**BRIEF**
Print again, word for word, all of the records below, and leave the pictures out.

**WORKING DATA**
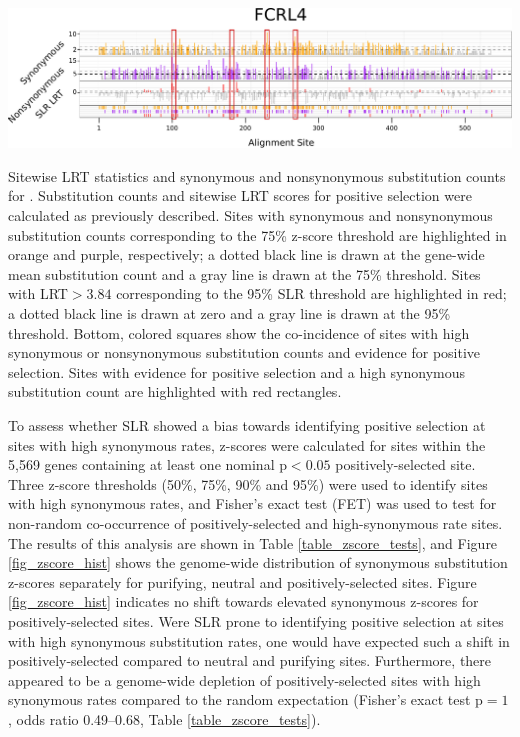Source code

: \bbfig
\centering
\includegraphics[scale=0.7]{Figs/zscore_sites.pdf}
\caption{Sitewise LRT statistics and synonymous and nonsynonymous
  substitution counts for . Substitution counts and
  sitewise LRT scores for positive selection were calculated as
  previously described. Sites with synonymous and nonsynonymous
  substitution counts corresponding to the 75\% z-score threshold are
  highlighted in orange and purple, respectively; a dotted black line
  is drawn at the gene-wide mean substitution count and a gray line is
  drawn at the 75\% threshold. Sites with LRT$>3.84$ corresponding to
  the 95\% SLR threshold are highlighted in red; a dotted black line
  is drawn at zero and a gray line is drawn at the 95\%
  threshold. Bottom, colored squares show the co-incidence of sites
  with high synonymous or nonsynonymous substitution counts and
  evidence for positive selection. Sites with evidence for positive
  selection and a high synonymous substitution count are highlighted
  with red rectangles.}
\label{fig_zscore_sites}
\eefig


To assess whether SLR showed a bias towards identifying positive
selection at sites with high synonymous rates, z-scores were
calculated for sites within the 5,569 genes containing at least one
nominal p$<0.05$ positively-selected site. Three z-score thresholds
(50\%, 75\%, 90\% and 95\%) were used to identify sites with high
synonymous rates, and Fisher's exact test (FET) was used to test for
non-random co-occurrence of positively-selected and high-synonymous
rate sites. The results of this analysis are shown in Table
\ref{table_zscore_tests}, and Figure \ref{fig_zscore_hist} shows the
genome-wide distribution of synonymous substitution z-scores
separately for purifying, neutral and positively-selected sites.
Figure \ref{fig_zscore_hist} indicates no shift towards elevated
synonymous z-scores for positively-selected sites. Were SLR prone to
identifying positive selection at sites with high synonymous
substitution rates, one would have expected such a shift in
positively-selected compared to neutral and purifying
sites. Furthermore, there appeared to be a genome-wide depletion of
positively-selected sites with high synonymous rates compared to the
random expectation (Fisher's exact test p$=1$, odds ratio 0.49--0.68,
Table \ref{table_zscore_tests}).

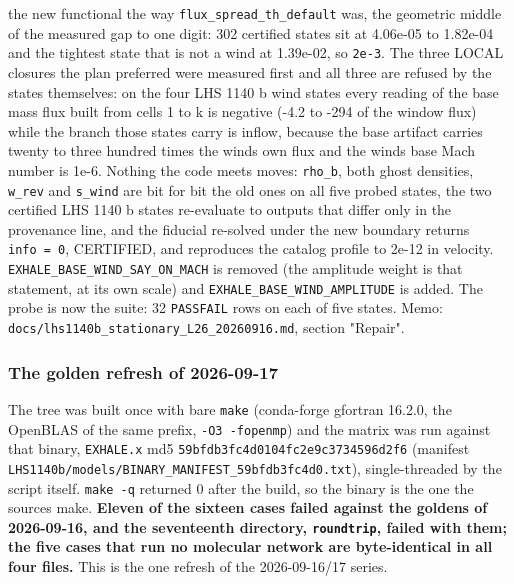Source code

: \documentclass[english,a4paper]{my_memo}
\begin{document}
\begin{itemize}
  the new functional the way \texttt{flux\_spread\_th\_default} was, the geometric middle
  of the measured gap to one digit: 302 certified states sit at 4.06e-05 to
  1.82e-04 and the tightest state that is not a wind at 1.39e-02, so
  \texttt{2e-3}. The three LOCAL closures the plan preferred were measured first and
  all three are refused by the states themselves: on the four LHS 1140 b wind
  states every reading of the base mass flux built from cells 1 to k is
  negative (-4.2 to -294 of the window flux) while the branch those states
  carry is inflow, because the base artifact carries twenty to three hundred
  times the wind\textquotesingle s own flux and the wind\textquotesingle s base Mach number is 1e-6. Nothing
  the code meets moves: \texttt{rho\_b}, both ghost densities, \texttt{w\_rev} and \texttt{s\_wind} are
  bit for bit the old ones on all five probed states, the two certified LHS
  1140 b states re-evaluate to outputs that differ only in the provenance line,
  and the fiducial re-solved under the new boundary returns \texttt{info\ =\ 0},
  CERTIFIED, and reproduces the catalog profile to 2e-12 in velocity.
  \texttt{EXHALE\_BASE\_WIND\_SAY\_ON\_MACH} is removed (the amplitude weight is that
  statement, at its own scale) and \texttt{EXHALE\_BASE\_WIND\_AMPLITUDE} is added. The
  probe is now the suite: 32 \texttt{PASS\textbar{}FAIL} rows on each of five states.
  Memo: \texttt{docs/lhs1140b\_stationary\_L26\_20260916.md}, section "Repair".
\end{itemize}

\subsubsection{The golden refresh of 2026-09-17}\label{the-golden-refresh-of-2026-09-17}

The tree was built once with bare \texttt{make} (conda-forge gfortran 16.2.0, the
OpenBLAS of the same prefix, \texttt{-O3\ -fopenmp}) and the matrix was run against
that binary, \texttt{EXHALE.x} md5 \texttt{59bfdb3fc4d0104fc2e9c3734596d2f6} (manifest
\texttt{LHS1140b/models/BINARY\_MANIFEST\_59bfdb3fc4d0.txt}), single-threaded by the
script itself. \texttt{make\ -q} returned 0 after the build, so the binary is the one
the sources make. \textbf{Eleven of the sixteen cases failed against the goldens of
2026-09-16, and the seventeenth directory, \texttt{roundtrip}, failed with them; the
five cases that run no molecular network are byte-identical in all four
files.} This is the one refresh of the 2026-09-16/17 series.
\end{document}
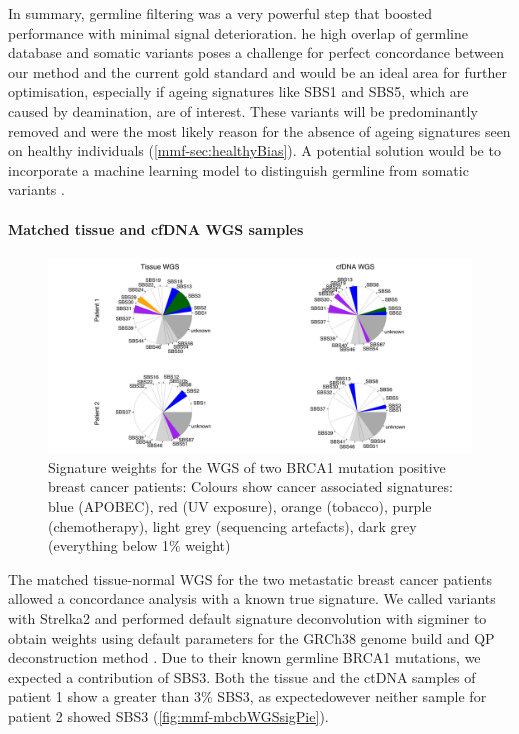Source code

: In summary,  germline filtering was a very powerful step that  boosted  performance  with minimal signal deterioration. he high overlap of germline database  and somatic variants poses a challenge for perfect concordance between our method and the current gold standard and would be an ideal area for further optimisation, especially if ageing signatures like SBS1 and SBS5, which are caused by deamination, are of interest. These variants will be predominantly removed and were the most likely reason for the absence of ageing signatures seen on healthy individuals (\autoref{mmf-sec:healthyBias}). A potential solution would be to incorporate a machine learning model to distinguish germline from somatic variants \cite{Spinella2016,Sahraeian2022}.

\paragraph{Matched tissue and cfDNA WGS samples}
\label{mmf-sec:matchedMBCB}

\begin{figure}[ht]
\centering
\includegraphics[width=.99\linewidth]{Figures/MisMatchFinder/mbcbWGSsignatures.pdf}
\caption[Signature weights for the WGS of two BRCA1 mutation positive breast cancer patients]{Signature weights for the WGS of two BRCA1 mutation positive breast cancer patients: Colours show cancer associated signatures: blue (APOBEC), red (UV exposure), orange (tobacco), purple (chemotherapy), light grey (sequencing artefacts), dark grey (everything below 1\% weight)}\label{fig:mmf-mbcbWGSsigPie}
\end{figure}
 
The matched tissue-normal WGS for the two metastatic breast cancer patients allowed a concordance analysis with a known true signature. We called variants with Strelka2 and performed default signature deconvolution with sigminer to obtain weights using default parameters for the GRCh38 genome build and QP deconstruction method  \cite{Wang2021}. Due to their known germline BRCA1 mutations, we expected a contribution of SBS3. Both the tissue and the ctDNA samples of patient 1 show a greater than 3\% SBS3, as expectedowever neither sample for patient 2 showed SBS3 (\autoref{fig:mmf-mbcbWGSsigPie}).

**TASK RESULT**
Source code

: \bbfig
\centering
\includegraphics[scale=0.7]{Figs/zscore_sites.pdf}
\caption{Sitewise LRT statistics and synonymous and nonsynonymous
  substitution counts for . Substitution counts and
  sitewise LRT scores for positive selection were calculated as
  previously described. Sites with synonymous and nonsynonymous
  substitution counts corresponding to the 75\% z-score threshold are
  highlighted in orange and purple, respectively; a dotted black line
  is drawn at the gene-wide mean substitution count and a gray line is
  drawn at the 75\% threshold. Sites with LRT$>3.84$ corresponding to
  the 95\% SLR threshold are highlighted in red; a dotted black line
  is drawn at zero and a gray line is drawn at the 95\%
  threshold. Bottom, colored squares show the co-incidence of sites
  with high synonymous or nonsynonymous substitution counts and
  evidence for positive selection. Sites with evidence for positive
  selection and a high synonymous substitution count are highlighted
  with red rectangles.}
\label{fig_zscore_sites}
\eefig


To assess whether SLR showed a bias towards identifying positive
selection at sites with high synonymous rates, z-scores were
calculated for sites within the 5,569 genes containing at least one
nominal p$<0.05$ positively-selected site. Three z-score thresholds
(50\%, 75\%, 90\% and 95\%) were used to identify sites with high
synonymous rates, and Fisher's exact test (FET) was used to test for
non-random co-occurrence of positively-selected and high-synonymous
rate sites. The results of this analysis are shown in Table
\ref{table_zscore_tests}, and Figure \ref{fig_zscore_hist} shows the
genome-wide distribution of synonymous substitution z-scores
separately for purifying, neutral and positively-selected sites.
Figure \ref{fig_zscore_hist} indicates no shift towards elevated
synonymous z-scores for positively-selected sites. Were SLR prone to
identifying positive selection at sites with high synonymous
substitution rates, one would have expected such a shift in
positively-selected compared to neutral and purifying
sites. Furthermore, there appeared to be a genome-wide depletion of
positively-selected sites with high synonymous rates compared to the
random expectation (Fisher's exact test p$=1$, odds ratio 0.49--0.68,
Table \ref{table_zscore_tests}).

Source code

: \documentclass[english,a4paper]{my_memo}
\begin{document}
\begin{itemize}
  the new functional the way \texttt{flux\_spread\_th\_default} was, the geometric middle
  of the measured gap to one digit: 302 certified states sit at 4.06e-05 to
  1.82e-04 and the tightest state that is not a wind at 1.39e-02, so
  \texttt{2e-3}. The three LOCAL closures the plan preferred were measured first and
  all three are refused by the states themselves: on the four LHS 1140 b wind
  states every reading of the base mass flux built from cells 1 to k is
  negative (-4.2 to -294 of the window flux) while the branch those states
  carry is inflow, because the base artifact carries twenty to three hundred
  times the wind\textquotesingle s own flux and the wind\textquotesingle s base Mach number is 1e-6. Nothing
  the code meets moves: \texttt{rho\_b}, both ghost densities, \texttt{w\_rev} and \texttt{s\_wind} are
  bit for bit the old ones on all five probed states, the two certified LHS
  1140 b states re-evaluate to outputs that differ only in the provenance line,
  and the fiducial re-solved under the new boundary returns \texttt{info\ =\ 0},
  CERTIFIED, and reproduces the catalog profile to 2e-12 in velocity.
  \texttt{EXHALE\_BASE\_WIND\_SAY\_ON\_MACH} is removed (the amplitude weight is that
  statement, at its own scale) and \texttt{EXHALE\_BASE\_WIND\_AMPLITUDE} is added. The
  probe is now the suite: 32 \texttt{PASS\textbar{}FAIL} rows on each of five states.
  Memo: \texttt{docs/lhs1140b\_stationary\_L26\_20260916.md}, section "Repair".
\end{itemize}

\subsubsection{The golden refresh of 2026-09-17}\label{the-golden-refresh-of-2026-09-17}

The tree was built once with bare \texttt{make} (conda-forge gfortran 16.2.0, the
OpenBLAS of the same prefix, \texttt{-O3\ -fopenmp}) and the matrix was run against
that binary, \texttt{EXHALE.x} md5 \texttt{59bfdb3fc4d0104fc2e9c3734596d2f6} (manifest
\texttt{LHS1140b/models/BINARY\_MANIFEST\_59bfdb3fc4d0.txt}), single-threaded by the
script itself. \texttt{make\ -q} returned 0 after the build, so the binary is the one
the sources make. \textbf{Eleven of the sixteen cases failed against the goldens of
2026-09-16, and the seventeenth directory, \texttt{roundtrip}, failed with them; the
five cases that run no molecular network are byte-identical in all four
files.} This is the one refresh of the 2026-09-16/17 series.
\end{document}
Source code

: In summary,  germline filtering was a very powerful step that  boosted  performance  with minimal signal deterioration. he high overlap of germline database  and somatic variants poses a challenge for perfect concordance between our method and the current gold standard and would be an ideal area for further optimisation, especially if ageing signatures like SBS1 and SBS5, which are caused by deamination, are of interest. These variants will be predominantly removed and were the most likely reason for the absence of ageing signatures seen on healthy individuals (\autoref{mmf-sec:healthyBias}). A potential solution would be to incorporate a machine learning model to distinguish germline from somatic variants \cite{Spinella2016,Sahraeian2022}.

\paragraph{Matched tissue and cfDNA WGS samples}
\label{mmf-sec:matchedMBCB}

\begin{figure}[ht]
\centering
\includegraphics[width=.99\linewidth]{Figures/MisMatchFinder/mbcbWGSsignatures.pdf}
\caption[Signature weights for the WGS of two BRCA1 mutation positive breast cancer patients]{Signature weights for the WGS of two BRCA1 mutation positive breast cancer patients: Colours show cancer associated signatures: blue (APOBEC), red (UV exposure), orange (tobacco), purple (chemotherapy), light grey (sequencing artefacts), dark grey (everything below 1\% weight)}\label{fig:mmf-mbcbWGSsigPie}
\end{figure}
 
The matched tissue-normal WGS for the two metastatic breast cancer patients allowed a concordance analysis with a known true signature. We called variants with Strelka2 and performed default signature deconvolution with sigminer to obtain weights using default parameters for the GRCh38 genome build and QP deconstruction method  \cite{Wang2021}. Due to their known germline BRCA1 mutations, we expected a contribution of SBS3. Both the tissue and the ctDNA samples of patient 1 show a greater than 3\% SBS3, as expectedowever neither sample for patient 2 showed SBS3 (\autoref{fig:mmf-mbcbWGSsigPie}).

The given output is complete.